I'd like to run a custom command with cmake. That sounds like an incredibly simple task/question, but it's frustrating how difficult it is to find an example.
Here's what I'm attempting to do:
$ cmake .
$ make
> Hello World! (Output)
In Gnu Make that's very easy:
bar:
echo Hello World!
But I'm trying to do this in cmake. Based on what I've been reading, I should be able to do that with the CMakeLists.txt
file below:
cmake_minimum_required(VERSION 3.6)
project(foo)
add_custom_target(bar)
add_custom_command(
TARGET bar
COMMAND "echo Hello World!"
)
Currently there is no work to do if I just call make
. I need to explicitly call make bar
. How can I add bar
to the all
recipe?
I've tried adding add_dependency(foo bar)
, but foo
is a non-existent target. If there is some super-target that I'm unaware of that would be perfect.

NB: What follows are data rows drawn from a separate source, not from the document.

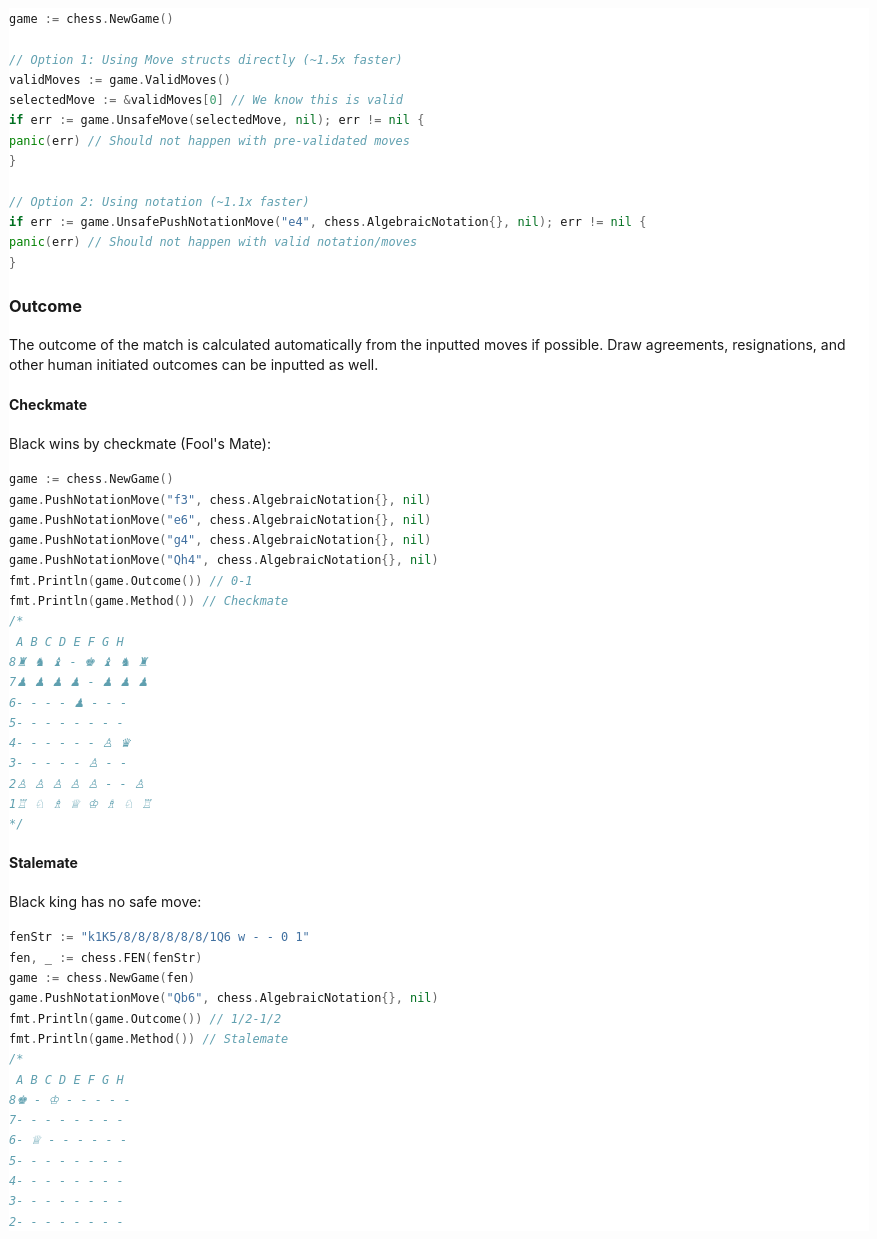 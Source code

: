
```go
game := chess.NewGame()

// Option 1: Using Move structs directly (~1.5x faster)
validMoves := game.ValidMoves()
selectedMove := &validMoves[0] // We know this is valid
if err := game.UnsafeMove(selectedMove, nil); err != nil {
panic(err) // Should not happen with pre-validated moves
}

// Option 2: Using notation (~1.1x faster)  
if err := game.UnsafePushNotationMove("e4", chess.AlgebraicNotation{}, nil); err != nil {
panic(err) // Should not happen with valid notation/moves
}
```

### Outcome

The outcome of the match is calculated automatically from the inputted moves if possible. Draw agreements, resignations,
and other human initiated outcomes can be inputted as well.

#### Checkmate

Black wins by checkmate (Fool's Mate):

```go
game := chess.NewGame()
game.PushNotationMove("f3", chess.AlgebraicNotation{}, nil)
game.PushNotationMove("e6", chess.AlgebraicNotation{}, nil)
game.PushNotationMove("g4", chess.AlgebraicNotation{}, nil)
game.PushNotationMove("Qh4", chess.AlgebraicNotation{}, nil)
fmt.Println(game.Outcome()) // 0-1
fmt.Println(game.Method()) // Checkmate
/*
 A B C D E F G H
8♜ ♞ ♝ - ♚ ♝ ♞ ♜
7♟ ♟ ♟ ♟ - ♟ ♟ ♟
6- - - - ♟ - - -
5- - - - - - - -
4- - - - - - ♙ ♛
3- - - - - ♙ - -
2♙ ♙ ♙ ♙ ♙ - - ♙
1♖ ♘ ♗ ♕ ♔ ♗ ♘ ♖
*/
``` 

#### Stalemate

Black king has no safe move:

```go
fenStr := "k1K5/8/8/8/8/8/8/1Q6 w - - 0 1"
fen, _ := chess.FEN(fenStr)
game := chess.NewGame(fen)
game.PushNotationMove("Qb6", chess.AlgebraicNotation{}, nil)
fmt.Println(game.Outcome()) // 1/2-1/2
fmt.Println(game.Method()) // Stalemate
/*
 A B C D E F G H
8♚ - ♔ - - - - -
7- - - - - - - -
6- ♕ - - - - - -
5- - - - - - - -
4- - - - - - - -
3- - - - - - - -
2- - - - - - - -
```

Then I could just use that as the TARGET for my custom command and not bother with bar
.
Expanding on Tsyvarev's perfect answer, to simplify the cmakelists.txt file further we can do this:
cmake_minimum_required(VERSION 3.6)
project(foo)
add_custom_target(bar ALL
COMMAND "echo Hello World!"
)
This integrates the custom_command into the custom_target.
Use ALL
option for build the target by default:
add_custom_target(bar ALL)
When the custom command produces actually some stuff, instead of only print "Hello World", then the following might be appropriate.
add_custom_target(Work ALL DEPENDS that.txt)
add_custom_command(
OUTPUT that.txt
COMMAND generator --from this.txt --produce that.txt
DEPENDS this.txt
)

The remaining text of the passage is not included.